Collected data>
##############################

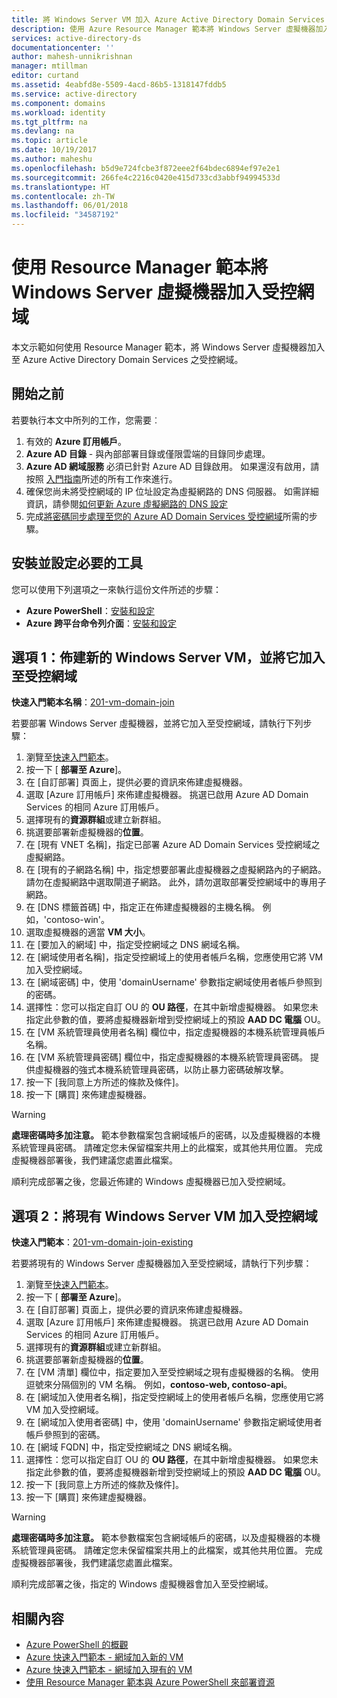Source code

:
 ```yaml
---
title: 將 Windows Server VM 加入 Azure Active Directory Domain Services | Microsoft Docs
description: 使用 Azure Resource Manager 範本將 Windows Server 虛擬機器加入受控網域。
services: active-directory-ds
documentationcenter: ''
author: mahesh-unnikrishnan
manager: mtillman
editor: curtand
ms.assetid: 4eabfd8e-5509-4acd-86b5-1318147fddb5
ms.service: active-directory
ms.component: domains
ms.workload: identity
ms.tgt_pltfrm: na
ms.devlang: na
ms.topic: article
ms.date: 10/19/2017
ms.author: maheshu
ms.openlocfilehash: b5d9e724fcbe3f872eee2f64bdec6894ef97e2e1
ms.sourcegitcommit: 266fe4c2216c0420e415d733cd3abbf94994533d
ms.translationtype: HT
ms.contentlocale: zh-TW
ms.lasthandoff: 06/01/2018
ms.locfileid: "34587192"
---
```

# <a name="join-a-windows-server-virtual-machine-to-a-managed-domain-using-a-resource-manager-template"></a>使用 Resource Manager 範本將 Windows Server 虛擬機器加入受控網域
本文示範如何使用 Resource Manager 範本，將 Windows Server 虛擬機器加入至 Azure Active Directory Domain Services 之受控網域。

## <a name="before-you-begin"></a>開始之前
若要執行本文中所列的工作，您需要︰
1. 有效的 **Azure 訂用帳戶**。
2. **Azure AD 目錄** - 與內部部署目錄或僅限雲端的目錄同步處理。
3. **Azure AD 網域服務** 必須已針對 Azure AD 目錄啟用。 如果還沒有啟用，請按照 [入門指南](active-directory-ds-getting-started.md)所述的所有工作來進行。
4. 確保您尚未將受控網域的 IP 位址設定為虛擬網路的 DNS 伺服器。 如需詳細資訊，請參閱[如何更新 Azure 虛擬網路的 DNS 設定](active-directory-ds-getting-started-dns.md)
5. 完成[將密碼同步處理至您的 Azure AD Domain Services 受控網域](active-directory-ds-getting-started-password-sync.md)所需的步驟。


## <a name="install-and-configure-required-tools"></a>安裝並設定必要的工具
您可以使用下列選項之一來執行這份文件所述的步驟：
* **Azure PowerShell**：[安裝和設定](https://azure.microsoft.com/documentation/articles/powershell-install-configure/)
* **Azure 跨平台命令列介面**：[安裝和設定](https://azure.microsoft.com/documentation/articles/xplat-cli-install/)


## <a name="option-1-provision-a-new-windows-server-vm-and-join-it-to-a-managed-domain"></a>選項 1：佈建新的 Windows Server VM，並將它加入至受控網域
**快速入門範本名稱**：[201-vm-domain-join](https://azure.microsoft.com/resources/templates/201-vm-domain-join/)

若要部署 Windows Server 虛擬機器，並將它加入至受控網域，請執行下列步驟：
1. 瀏覽至[快速入門範本](https://azure.microsoft.com/resources/templates/201-vm-domain-join/)。
2. 按一下 [ **部署至 Azure**]。
3. 在 [自訂部署] 頁面上，提供必要的資訊來佈建虛擬機器。
4. 選取 [Azure 訂用帳戶] 來佈建虛擬機器。 挑選已啟用 Azure AD Domain Services 的相同 Azure 訂用帳戶。
5. 選擇現有的**資源群組**或建立新群組。
6. 挑選要部署新虛擬機器的**位置**。
7. 在 [現有 VNET 名稱]，指定已部署 Azure AD Domain Services 受控網域之虛擬網路。
8. 在 [現有的子網路名稱] 中，指定想要部署此虛擬機器之虛擬網路內的子網路。 請勿在虛擬網路中選取閘道子網路。 此外，請勿選取部署受控網域中的專用子網路。
9. 在 [DNS 標籤首碼] 中，指定正在佈建虛擬機器的主機名稱。 例如，'contoso-win'。
10. 選取虛擬機器的適當 **VM 大小**。
11. 在 [要加入的網域] 中，指定受控網域之 DNS 網域名稱。
12. 在 [網域使用者名稱]，指定受控網域上的使用者帳戶名稱，您應使用它將 VM 加入受控網域。
13. 在 [網域密碼] 中，使用 'domainUsername' 參數指定網域使用者帳戶參照到的密碼。
14. 選擇性：您可以指定自訂 OU 的 **OU 路徑**，在其中新增虛擬機器。 如果您未指定此參數的值，要將虛擬機器新增到受控網域上的預設 **AAD DC 電腦** OU。
15. 在 [VM 系統管理員使用者名稱] 欄位中，指定虛擬機器的本機系統管理員帳戶名稱。
16. 在 [VM 系統管理員密碼] 欄位中，指定虛擬機器的本機系統管理員密碼。 提供虛擬機器的強式本機系統管理員密碼，以防止暴力密碼破解攻擊。
17. 按一下 [我同意上方所述的條款及條件]。
18. 按一下 [購買] 來佈建虛擬機器。

> [!WARNING]
> **處理密碼時多加注意。**
> 範本參數檔案包含網域帳戶的密碼，以及虛擬機器的本機系統管理員密碼。 請確定您未保留檔案共用上的此檔案，或其他共用位置。 完成虛擬機器部署後，我們建議您處置此檔案。
>

順利完成部署之後，您最近佈建的 Windows 虛擬機器已加入受控網域。


## <a name="option-2-join-an-existing-windows-server-vm-to-a-managed-domain"></a>選項 2：將現有 Windows Server VM 加入受控網域
**快速入門範本**：[201-vm-domain-join-existing](https://azure.microsoft.com/resources/templates/201-vm-domain-join-existing/)

若要將現有的 Windows Server 虛擬機器加入至受控網域，請執行下列步驟：
1. 瀏覽至[快速入門範本](https://azure.microsoft.com/resources/templates/201-vm-domain-join-existing/)。
2. 按一下 [ **部署至 Azure**]。
3. 在 [自訂部署] 頁面上，提供必要的資訊來佈建虛擬機器。
4. 選取 [Azure 訂用帳戶] 來佈建虛擬機器。 挑選已啟用 Azure AD Domain Services 的相同 Azure 訂用帳戶。
5. 選擇現有的**資源群組**或建立新群組。
6. 挑選要部署新虛擬機器的**位置**。
7. 在 [VM 清單] 欄位中，指定要加入至受控網域之現有虛擬機器的名稱。 使用逗號來分隔個別的 VM 名稱。 例如，**contoso-web, contoso-api**。
8. 在 [網域加入使用者名稱]，指定受控網域上的使用者帳戶名稱，您應使用它將 VM 加入受控網域。
9. 在 [網域加入使用者密碼] 中，使用 'domainUsername' 參數指定網域使用者帳戶參照到的密碼。
10. 在 [網域 FQDN] 中，指定受控網域之 DNS 網域名稱。
11. 選擇性：您可以指定自訂 OU 的 **OU 路徑**，在其中新增虛擬機器。 如果您未指定此參數的值，要將虛擬機器新增到受控網域上的預設 **AAD DC 電腦** OU。
12. 按一下 [我同意上方所述的條款及條件]。
13. 按一下 [購買] 來佈建虛擬機器。

> [!WARNING]
> **處理密碼時多加注意。**
> 範本參數檔案包含網域帳戶的密碼，以及虛擬機器的本機系統管理員密碼。 請確定您未保留檔案共用上的此檔案，或其他共用位置。 完成虛擬機器部署後，我們建議您處置此檔案。
>

順利完成部署之後，指定的 Windows 虛擬機器會加入至受控網域。


## <a name="related-content"></a>相關內容
* [Azure PowerShell 的概觀](https://docs.microsoft.com/powershell/azure/overview?view=azurermps-4.4.0)
* [Azure 快速入門範本 - 網域加入新的 VM](https://azure.microsoft.com/resources/templates/201-vm-domain-join/)
* [Azure 快速入門範本 - 網域加入現有的 VM](https://azure.microsoft.com/resources/templates/201-vm-domain-join-existing/)
* [使用 Resource Manager 範本與 Azure PowerShell 來部署資源](../azure-resource-manager/resource-group-template-deploy.md)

##############################

EXERCISE> From the first line to the last, set down the data exactly, without the pictures.

SOLUTION BELOW>
Source code

:
 ```yaml
---
title: 將 Windows Server VM 加入 Azure Active Directory Domain Services | Microsoft Docs
description: 使用 Azure Resource Manager 範本將 Windows Server 虛擬機器加入受控網域。
services: active-directory-ds
documentationcenter: ''
author: mahesh-unnikrishnan
manager: mtillman
editor: curtand
ms.assetid: 4eabfd8e-5509-4acd-86b5-1318147fddb5
ms.service: active-directory
ms.component: domains
ms.workload: identity
ms.tgt_pltfrm: na
ms.devlang: na
ms.topic: article
ms.date: 10/19/2017
ms.author: maheshu
ms.openlocfilehash: b5d9e724fcbe3f872eee2f64bdec6894ef97e2e1
ms.sourcegitcommit: 266fe4c2216c0420e415d733cd3abbf94994533d
ms.translationtype: HT
ms.contentlocale: zh-TW
ms.lasthandoff: 06/01/2018
ms.locfileid: "34587192"
---
```

# <a name="join-a-windows-server-virtual-machine-to-a-managed-domain-using-a-resource-manager-template"></a>使用 Resource Manager 範本將 Windows Server 虛擬機器加入受控網域
本文示範如何使用 Resource Manager 範本，將 Windows Server 虛擬機器加入至 Azure Active Directory Domain Services 之受控網域。

## <a name="before-you-begin"></a>開始之前
若要執行本文中所列的工作，您需要︰
1. 有效的 **Azure 訂用帳戶**。
2. **Azure AD 目錄** - 與內部部署目錄或僅限雲端的目錄同步處理。
3. **Azure AD 網域服務** 必須已針對 Azure AD 目錄啟用。 如果還沒有啟用，請按照 [入門指南](active-directory-ds-getting-started.md)所述的所有工作來進行。
4. 確保您尚未將受控網域的 IP 位址設定為虛擬網路的 DNS 伺服器。 如需詳細資訊，請參閱[如何更新 Azure 虛擬網路的 DNS 設定](active-directory-ds-getting-started-dns.md)
5. 完成[將密碼同步處理至您的 Azure AD Domain Services 受控網域](active-directory-ds-getting-started-password-sync.md)所需的步驟。


## <a name="install-and-configure-required-tools"></a>安裝並設定必要的工具
您可以使用下列選項之一來執行這份文件所述的步驟：
* **Azure PowerShell**：[安裝和設定](https://azure.microsoft.com/documentation/articles/powershell-install-configure/)
* **Azure 跨平台命令列介面**：[安裝和設定](https://azure.microsoft.com/documentation/articles/xplat-cli-install/)


## <a name="option-1-provision-a-new-windows-server-vm-and-join-it-to-a-managed-domain"></a>選項 1：佈建新的 Windows Server VM，並將它加入至受控網域
**快速入門範本名稱**：[201-vm-domain-join](https://azure.microsoft.com/resources/templates/201-vm-domain-join/)

若要部署 Windows Server 虛擬機器，並將它加入至受控網域，請執行下列步驟：
1. 瀏覽至[快速入門範本](https://azure.microsoft.com/resources/templates/201-vm-domain-join/)。
2. 按一下 [ **部署至 Azure**]。
3. 在 [自訂部署] 頁面上，提供必要的資訊來佈建虛擬機器。
4. 選取 [Azure 訂用帳戶] 來佈建虛擬機器。 挑選已啟用 Azure AD Domain Services 的相同 Azure 訂用帳戶。
5. 選擇現有的**資源群組**或建立新群組。
6. 挑選要部署新虛擬機器的**位置**。
7. 在 [現有 VNET 名稱]，指定已部署 Azure AD Domain Services 受控網域之虛擬網路。
8. 在 [現有的子網路名稱] 中，指定想要部署此虛擬機器之虛擬網路內的子網路。 請勿在虛擬網路中選取閘道子網路。 此外，請勿選取部署受控網域中的專用子網路。
9. 在 [DNS 標籤首碼] 中，指定正在佈建虛擬機器的主機名稱。 例如，'contoso-win'。
10. 選取虛擬機器的適當 **VM 大小**。
11. 在 [要加入的網域] 中，指定受控網域之 DNS 網域名稱。
12. 在 [網域使用者名稱]，指定受控網域上的使用者帳戶名稱，您應使用它將 VM 加入受控網域。
13. 在 [網域密碼] 中，使用 'domainUsername' 參數指定網域使用者帳戶參照到的密碼。
14. 選擇性：您可以指定自訂 OU 的 **OU 路徑**，在其中新增虛擬機器。 如果您未指定此參數的值，要將虛擬機器新增到受控網域上的預設 **AAD DC 電腦** OU。
15. 在 [VM 系統管理員使用者名稱] 欄位中，指定虛擬機器的本機系統管理員帳戶名稱。
16. 在 [VM 系統管理員密碼] 欄位中，指定虛擬機器的本機系統管理員密碼。 提供虛擬機器的強式本機系統管理員密碼，以防止暴力密碼破解攻擊。
17. 按一下 [我同意上方所述的條款及條件]。
18. 按一下 [購買] 來佈建虛擬機器。

> [!WARNING]
> **處理密碼時多加注意。**
> 範本參數檔案包含網域帳戶的密碼，以及虛擬機器的本機系統管理員密碼。 請確定您未保留檔案共用上的此檔案，或其他共用位置。 完成虛擬機器部署後，我們建議您處置此檔案。
>

順利完成部署之後，您最近佈建的 Windows 虛擬機器已加入受控網域。


## <a name="option-2-join-an-existing-windows-server-vm-to-a-managed-domain"></a>選項 2：將現有 Windows Server VM 加入受控網域
**快速入門範本**：[201-vm-domain-join-existing](https://azure.microsoft.com/resources/templates/201-vm-domain-join-existing/)

若要將現有的 Windows Server 虛擬機器加入至受控網域，請執行下列步驟：
1. 瀏覽至[快速入門範本](https://azure.microsoft.com/resources/templates/201-vm-domain-join-existing/)。
2. 按一下 [ **部署至 Azure**]。
3. 在 [自訂部署] 頁面上，提供必要的資訊來佈建虛擬機器。
4. 選取 [Azure 訂用帳戶] 來佈建虛擬機器。 挑選已啟用 Azure AD Domain Services 的相同 Azure 訂用帳戶。
5. 選擇現有的**資源群組**或建立新群組。
6. 挑選要部署新虛擬機器的**位置**。
7. 在 [VM 清單] 欄位中，指定要加入至受控網域之現有虛擬機器的名稱。 使用逗號來分隔個別的 VM 名稱。 例如，**contoso-web, contoso-api**。
8. 在 [網域加入使用者名稱]，指定受控網域上的使用者帳戶名稱，您應使用它將 VM 加入受控網域。
9. 在 [網域加入使用者密碼] 中，使用 'domainUsername' 參數指定網域使用者帳戶參照到的密碼。
10. 在 [網域 FQDN] 中，指定受控網域之 DNS 網域名稱。
11. 選擇性：您可以指定自訂 OU 的 **OU 路徑**，在其中新增虛擬機器。 如果您未指定此參數的值，要將虛擬機器新增到受控網域上的預設 **AAD DC 電腦** OU。
12. 按一下 [我同意上方所述的條款及條件]。
13. 按一下 [購買] 來佈建虛擬機器。

> [!WARNING]
> **處理密碼時多加注意。**
> 範本參數檔案包含網域帳戶的密碼，以及虛擬機器的本機系統管理員密碼。 請確定您未保留檔案共用上的此檔案，或其他共用位置。 完成虛擬機器部署後，我們建議您處置此檔案。
>

順利完成部署之後，指定的 Windows 虛擬機器會加入至受控網域。


## <a name="related-content"></a>相關內容
* [Azure PowerShell 的概觀](https://docs.microsoft.com/powershell/azure/overview?view=azurermps-4.4.0)
* [Azure 快速入門範本 - 網域加入新的 VM](https://azure.microsoft.com/resources/templates/201-vm-domain-join/)
* [Azure 快速入門範本 - 網域加入現有的 VM](https://azure.microsoft.com/resources/templates/201-vm-domain-join-existing/)
* [使用 Resource Manager 範本與 Azure PowerShell 來部署資源](../azure-resource-manager/resource-group-template-deploy.md)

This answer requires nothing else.